───── Available records
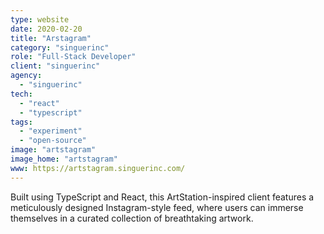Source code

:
 ```yaml
---
type: website
date: 2020-02-20
title: "Arstagram"
category: "singuerinc"
role: "Full-Stack Developer"
client: "singuerinc"
agency:
  - "singuerinc"
tech:
  - "react"
  - "typescript"
tags:
  - "experiment"
  - "open-source"
image: "artstagram"
image_home: "artstagram"
www: https://artstagram.singuerinc.com/
---
```


Built using TypeScript and React, this ArtStation-inspired client features a meticulously designed Instagram-style feed, where users can immerse themselves in a curated collection of breathtaking artwork.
──────────
- What the exercise asks -
Looking at the entries, how many lines contain the string "singuerinc"? The answer is that number alone.

- Your solution -
4